In this article I will talk about the history of development and the current state of technology for accelerating the distribution of content in TLS connections by transferring encryption to the core of the operating system, as well as about my contribution to the development of this direction.Background
Back in 2015, Randall Stewart and Scott Long from Netflix made a presentation at the AsiaBSDCon2015 conference on optimizing the distribution of encrypted content. The main message of the report is to transfer data encryption to the kernel of the operating system to reduce the number of data copies between kernel-space and user-space and use the optimized non-blocking sendfile () system call.
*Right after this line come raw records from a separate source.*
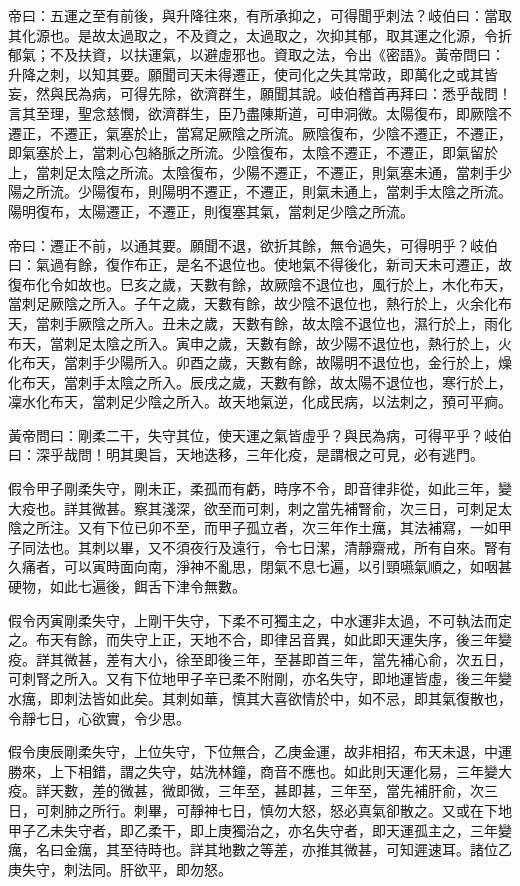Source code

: 帝曰：五運之至有前後，與升降往來，有所承抑之，可得聞乎刺法？岐伯曰：當取其化源也。是故太過取之，不及資之，太過取之，次抑其郁，取其運之化源，令折郁氣；不及扶資，以扶運氣，以避虛邪也。資取之法，令出《密語》。黃帝問曰：升降之刺，以知其要。願聞司天未得遷正，使司化之失其常政，即萬化之或其皆妄，然與民為病，可得先除，欲濟群生，願聞其說。岐伯稽首再拜曰：悉乎哉問！言其至理，聖念慈憫，欲濟群生，臣乃盡陳斯道，可申洞微。太陽復布，即厥陰不遷正，不遷正，氣塞於止，當寫足厥陰之所流。厥陰復布，少陰不遷正，不遷正，即氣塞於上，當刺心包絡脈之所流。少陰復布，太陰不遷正，不遷正，即氣留於上，當刺足太陰之所流。太陰復布，少陽不遷正，不遷正，則氣塞未通，當刺手少陽之所流。少陽復布，則陽明不遷正，不遷正，則氣未通上，當刺手太陰之所流。陽明復布，太陽遷正，不遷正，則復塞其氣，當刺足少陰之所流。

帝曰：遷正不前，以通其要。願聞不退，欲折其餘，無令過失，可得明乎？岐伯曰：氣過有餘，復作布正，是名不退位也。使地氣不得後化，新司天未可遷正，故復布化令如故也。巳亥之歲，天數有餘，故厥陰不退位也，風行於上，木化布天，當刺足厥陰之所入。子午之歲，天數有餘，故少陰不退位也，熱行於上，火余化布天，當刺手厥陰之所入。丑未之歲，天數有餘，故太陰不退位也，濕行於上，雨化布天，當刺足太陰之所入。寅申之歲，天數有餘，故少陽不退位也，熱行於上，火化布天，當刺手少陽所入。卯酉之歲，天數有餘，故陽明不退位也，金行於上，燥化布天，當刺手太陰之所入。辰戌之歲，天數有餘，故太陽不退位也，寒行於上，凜水化布天，當刺足少陰之所入。故天地氣逆，化成民病，以法刺之，預可平痾。

黃帝問曰：剛柔二干，失守其位，使天運之氣皆虛乎？與民為病，可得平乎？岐伯曰：深乎哉問！明其奧旨，天地迭移，三年化疫，是謂根之可見，必有逃門。

假令甲子剛柔失守，剛未正，柔孤而有虧，時序不令，即音律非從，如此三年，變大疫也。詳其微甚。察其淺深，欲至而可刺，刺之當先補腎俞，次三日，可刺足太陰之所注。又有下位已卯不至，而甲子孤立者，次三年作土癘，其法補寫，一如甲子同法也。其刺以畢，又不須夜行及遠行，令七日潔，清靜齋戒，所有自來。腎有久痛者，可以寅時面向南，淨神不亂思，閉氣不息七遍，以引頸嚥氣順之，如咽甚硬物，如此七遍後，餌舌下津令無數。

假令丙寅剛柔失守，上剛干失守，下柔不可獨主之，中水運非太過，不可執法而定之。布天有餘，而失守上正，天地不合，即律呂音異，如此即天運失序，後三年變疫。詳其微甚，差有大小，徐至即後三年，至甚即首三年，當先補心俞，次五日，可刺腎之所入。又有下位地甲子辛已柔不附剛，亦名失守，即地運皆虛，後三年變水癘，即刺法皆如此矣。其刺如華，慎其大喜欲情於中，如不忌，即其氣復散也，令靜七日，心欲實，令少思。

假令庚辰剛柔失守，上位失守，下位無合，乙庚金運，故非相招，布天未退，中運勝來，上下相錯，謂之失守，姑洗林鐘，商音不應也。如此則天運化易，三年變大疫。詳天數，差的微甚，微即微，三年至，甚即甚，三年至，當先補肝俞，次三日，可刺肺之所行。刺畢，可靜神七日，慎勿大怒，怒必真氣卻散之。又或在下地甲子乙未失守者，即乙柔干，即上庚獨治之，亦名失守者，即天運孤主之，三年變癘，名曰金癘，其至待時也。詳其地數之等差，亦推其微甚，可知遲速耳。諸位乙庚失守，刺法同。肝欲平，即勿怒。

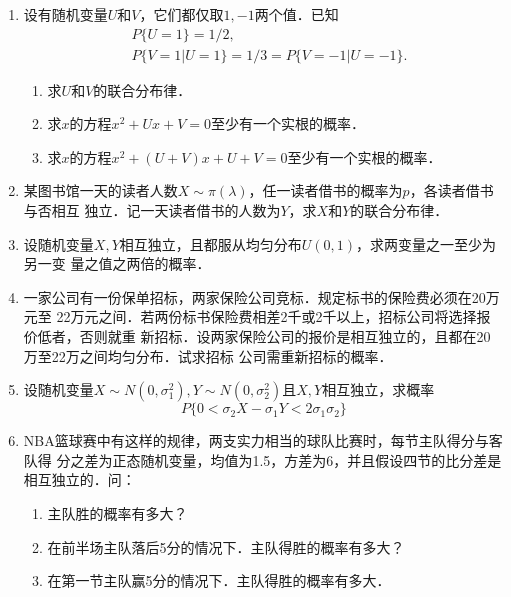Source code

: \documentclass[10pt,a4paper]{article}
\begin{document}
\begin{enumerate}
    \item 设有随机变量$U$和$V$，它们都仅取$1,-1$两个值．已知
    \begin{equation}
        \begin{split}
            & P\{U=1\}=1/2,\\
            & P\{V=1|U=1\}=1/3=P\{V=-1|U=-1\}.
        \end{split}
        \nonumber
    \end{equation}
    \begin{enumerate}
        \item 求$U$和$V$的联合分布律．
        \item 求$x$的方程$x^2+Ux+V=0$至少有一个实根的概率．
        \item 求$x$的方程$x^2+(U+V)x+U+V=0$至少有一个实根的概率．
    \end{enumerate}




    \item 某图书馆一天的读者人数$X\sim \pi(\lambda)$，任一读者借书的概率为$p$，各读者借书与否相互
    独立．记一天读者借书的人数为$Y$，求$X$和$Y$的联合分布律．




    \item 设随机变量$X,Y$相互独立，且都服从均匀分布$U(0,1)$，求两变量之一至少为另一变
    量之值之两倍的概率．



    \item 一家公司有一份保单招标，两家保险公司竞标．规定标书的保险费必须在20万元至
    22万元之间．若两份标书保险费相差2千或2千以上，招标公司将选择报价低者，否则就重
    新招标．设两家保险公司的报价是相互独立的，且都在20万至22万之间均匀分布．试求招标
    公司需重新招标的概率．



    \item 设随机变量$X\sim N(0,\sigma_1^2),Y\sim N(0,\sigma_2^2)$且$X,Y$相互独立，求概率
    $$P\{0<\sigma_2 X -\sigma_1 Y<2\sigma_1\sigma_2\}$$




    \item NBA篮球赛中有这样的规律，两支实力相当的球队比赛时，每节主队得分与客队得
    分之差为正态随机变量，均值为1.5，方差为6，并且假设四节的比分差是相互独立的．问：
    \begin{enumerate}
        \item 主队胜的概率有多大？
        \item 在前半场主队落后5分的情况下．主队得胜的概率有多大？
        \item 在第一节主队赢5分的情况下．主队得胜的概率有多大．
    \end{enumerate}





\end{enumerate}
\end{document}
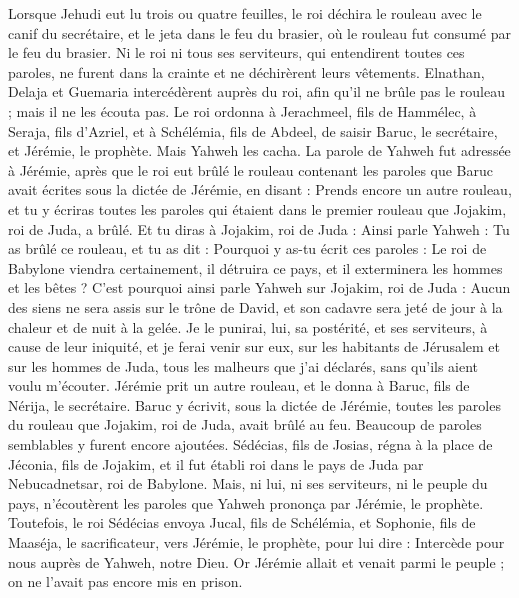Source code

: \begin{multicols}{2}
Lorsque Jehudi eut lu trois ou quatre feuilles, le roi déchira le rouleau avec le canif du secrétaire, et le jeta dans le feu du brasier, où le rouleau fut consumé par le feu du brasier.
Ni le roi ni tous ses serviteurs, qui entendirent toutes ces paroles, ne furent dans la crainte et ne déchirèrent leurs vêtements.
Elnathan, Delaja et Guemaria intercédèrent auprès du roi, afin qu'il ne brûle pas le rouleau ; mais il ne les écouta pas.
Le roi ordonna à Jerachmeel, fils de Hammélec, à Seraja, fils d’Azriel, et à Schélémia, fils de Abdeel, de saisir Baruc, le secrétaire, et Jérémie, le prophète. Mais Yahweh les cacha.
La parole de Yahweh fut adressée à Jérémie, après que le roi eut brûlé le rouleau contenant les paroles que Baruc avait écrites sous la dictée de Jérémie, en disant :
Prends encore un autre rouleau, et tu y écriras toutes les paroles qui étaient dans le premier rouleau que Jojakim, roi de Juda, a brûlé.
Et tu diras à Jojakim, roi de Juda : Ainsi parle Yahweh : Tu as brûlé ce rouleau, et tu as dit : Pourquoi y as-tu écrit ces paroles : Le roi de Babylone viendra certainement, il détruira ce pays, et il exterminera les hommes et les bêtes ?
C'est pourquoi ainsi parle Yahweh sur Jojakim, roi de Juda : Aucun des siens ne sera assis sur le trône de David, et son cadavre sera jeté de jour à la chaleur et de nuit à la gelée.
Je le punirai, lui, sa postérité, et ses serviteurs, à cause de leur iniquité, et je ferai venir sur eux, sur les habitants de Jérusalem et sur les hommes de Juda, tous les malheurs que j’ai déclarés, sans qu’ils aient voulu m’écouter.
Jérémie prit un autre rouleau, et le donna à Baruc, fils de Nérija, le secrétaire. Baruc y écrivit, sous la dictée de Jérémie, toutes les paroles du rouleau que Jojakim, roi de Juda, avait brûlé au feu. Beaucoup de paroles semblables y furent encore ajoutées.
\VerseOne{}Sédécias, fils de Josias, régna à la place de Jéconia, fils de Jojakim, et il fut établi roi dans le pays de Juda par Nebucadnetsar, roi de Babylone.
Mais, ni lui, ni ses serviteurs, ni le peuple du pays, n'écoutèrent les paroles que Yahweh prononça par Jérémie, le prophète.
Toutefois, le roi Sédécias envoya Jucal, fils de Schélémia, et Sophonie, fils de Maaséja, le sacrificateur, vers Jérémie, le prophète, pour lui dire : Intercède pour nous auprès de Yahweh, notre Dieu.
Or Jérémie allait et venait parmi le peuple ; on ne l'avait pas encore mis en prison.

\end{multicols}
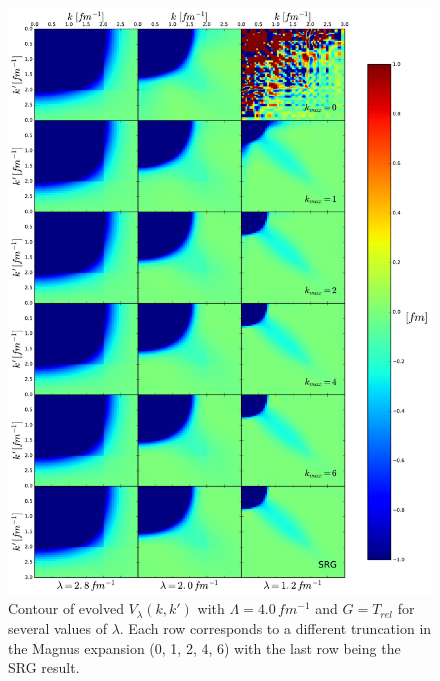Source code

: \documentclass[preprintnumbers,floatfix,aps,prc,preprint]{revtex4-1}
\begin{document}
%
\begin{figure}[H]
  \centering
  \includegraphics[width=15cm]{mag_contours_RKE_4_Wilson}
   \hspace*{0.05\textwidth}%
  \caption{Contour of evolved $V_{\lambda}(k,k')$ with $\Lambda=4.0\,fm^{-1}$ and $G=T_{rel}$ for several values of $\lambda$. Each row corresponds to a different truncation in the Magnus expansion (0, 1, 2, 4, 6) with the last row being the SRG result.}
  \label{fig:mag_contours_RKE_4_Wilson}
\end{figure}
%
\end{document}
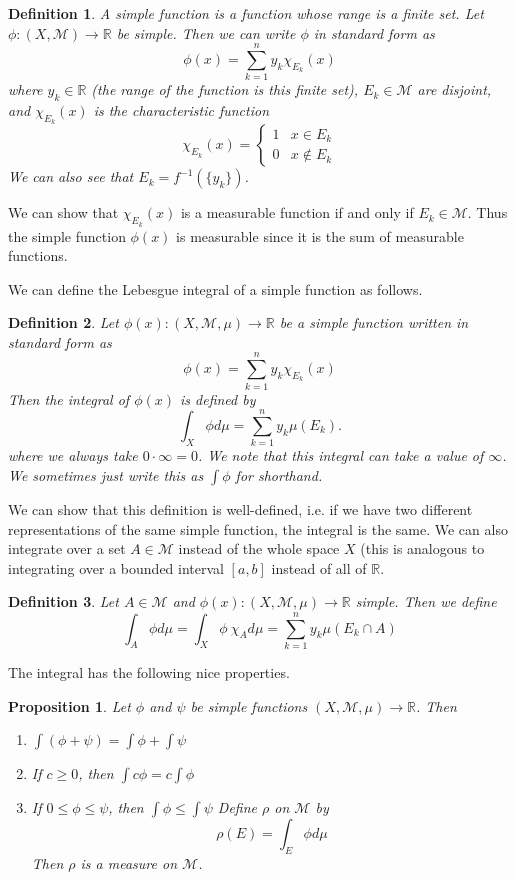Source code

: \documentclass[10pt]{article}         %
\newtheorem{definition}{Definition}[section]
\newtheorem{proposition}{Proposition}[section]
\theoremstyle{remark}
\newcommand{\R}{\mathbb{R}}
\begin{document}
\begin{definition}
A \emph{simple function} is a function whose range is a finite set. Let $\phi: (X,\mathcal{M}) \rightarrow \R$ be simple. Then we can write $\phi$ in \emph{standard form} as 
\[
\phi(x) = \sum_{k = 1}^n
y_k \chi_{E_k}(x)
\]
where $y_k \in \R$ (the range of the function is this finite set), $E_k \in \mathcal{M}$ are disjoint, and $\chi_{E_k}(x)$ is the \emph{characteristic function}
\[
\chi_{E_k}(x) = \begin{cases}
    1 & x \in E_k \\
    0 & x \notin E_k
\end{cases}
\]
We can also see that $E_k = f^{-1}(\{ y_k \})$.
\end{definition}

We can show that $\chi_{E_k}(x)$ is a measurable function if and only if $E_k \in \mathcal{M}$. Thus the simple function $\phi(x)$ is measurable since it is the sum of measurable functions. 

We can define the Lebesgue integral of a simple function as follows.

\begin{definition}
Let $\phi(x): (X, \mathcal{M}, \mu) \rightarrow \R$ be a simple function written in standard form as 
\[
\phi(x) = \sum_{k = 1}^n
y_k \chi_{E_k}(x)
\]
Then the integral of $\phi(x)$ is defined by
\[
\int_X \phi d\mu = \sum\limits_{k=1}^n y_k \mu(E_k).
\]
where we always take $0 \cdot \infty = 0$. We note that this integral can take a value of $\infty$. We sometimes just write this as $\int \phi$ for shorthand. 
\end{definition}

We can show that this definition is well-defined, i.e. if we have two different representations of the same simple function, the integral is the same. We can also integrate over a set $A \in \mathcal{M}$ instead of the whole space $X$ (this is analogous to integrating over a bounded interval $[a,b]$ instead of all of $\R$.

\begin{definition}
Let $A \in \mathcal{M}$ and $\phi(x): (X, \mathcal{M}, \mu) \rightarrow \R$ simple. Then we define
\[
\int_A \phi d\mu = \int_X \phi \: \chi_A d \mu
= \sum\limits_{k=1}^n y_k \mu(E_k \cap A)
\]
\end{definition}

The integral has the following nice properties. 

\begin{proposition}
Let $\phi$ and $\psi$ be simple functions $(X, \mathcal{M}, \mu) \rightarrow \R$. Then
\begin{enumerate}
\item $\int (\phi + \psi) = \int \phi + \int \psi$
\item If $c \geq 0$, then $\int c \phi = c \int \phi$
\item If $0 \leq \phi \leq \psi$, then $\int \phi \leq \int \psi$
\int Define $\rho$ on $\mathcal{M}$ by 
\[
\rho(E) = \int_E \phi d\mu
\]
Then $\rho$ is a measure on $\mathcal{M}$.
\end{enumerate}
\end{proposition}
\end{document}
The topic turned out to be very promising and already at the 2016 Netdev 1.2 conference, Dave Watson from Facebook made a presentation on the need to create TLS sockets in the Linux kernel, and Boris Pismenny, Ilya Lesokhin and Liran Liss from Mellanox made a presentationabout the ability to use TLS hardware acceleration in network cards. The topic was also discussed at HighLoad ++ 2017 by a speaker from Tempesta Technologies.Linux kernel support
The result of all these conversations was the appearance of Kernel TLS in the Linux 4.13 kernel (2017) with support for TLSv1.2 and the AES128-GCM cipher. Initially, encryption of only outgoing traffic was supported, decryption support appeared later in the Linux kernel 4.17 (2018). In version 5.1, they added support for TLSv1.3 and AES256-GCM, and in version 5.2 they also added the AES128-CCM cipher (2019).Support in user-space
In all the reports mentioned above, it was said that only encryption of useful data can be placed in the kernel, and all TLS approvals and control messages must be handled the same in user-space. And for this, a modified version of OpenSSL was used. However, at the time of the publication of the reports in the public domain there was no information about which modifications to this well-known library needed to be done to support the functionality. Perhaps the only available example of using Linux Kernel TLS was the blog article Filippo Valsorda Playing with kernel TLS in Linux 4.13 and Go, which appeared immediately after the release of the Linux 4.13 kernel. And, although it showed a valid example of the use of technology, it did not bring an understanding of how to use the technology in real projects. Indeed, very few people write a WEB server for their project on their own, usually everyone uses well-known and time-tested tools.Support in OpenSSL
The first discussions of the technology in OpenSSL appeared in the summer of 2017 shortly before the release of the Linux 4.13 kernel ( PR 3631 ), but the discussion process was very, very slow, the first real comments appeared in October (after the release of the 4.13 kernel), and the actual working versionstarted discussing in February 2018. By the time all corrections were agreed, the window for adding new functionality in OpenSSL 1.1.1 was closed, and support for Kernel TLS was moved to the next release. Since that time, Kernel TLS RX support has been added, and SSL_sendfile () is a call to the corresponding syscall with a little handling of possible situations in the TLS protocol. But now in the year 2020, OpenSSL 3.0 has not yet come out, TLSv1.3 is supported by the vast majority of browsers, and the AES128-GCM cipher is actively replaced by the more resistant AES256-GCM. So I took the liberty and sent a Pull Request to support new ciphers and TLSv1.3 in the hope that they would accept it before the new release of the library.Support in WEB-servers
But supporting Kernel TLS in the TLS library is not enough. Reports about the technology said that maximum efficiency can be obtained using sending without copying data to user-space - using the sendfile () system call. And the server application should be able to distinguish between situations where you can use sendfile () on a socket with TLS, and when you need to do “read the old way” read () / SSL_write (). Some progress towards adding functionality to Nginx appeared in April 2019, but no changes were accepted to the main code. The developers' position is that the API for these functions in OpenSSL has not yet been approved, and the actual code proposed in the patch does not seem to be sufficiently portable to different platforms. To be honest, the code not only does not look very nice, but it also contains errors that prevent Nginx from being built without additional corrections.I could not find Kernel TLS support in other web servers at all (maybe someone saw it - tell me in the comments).And what to do?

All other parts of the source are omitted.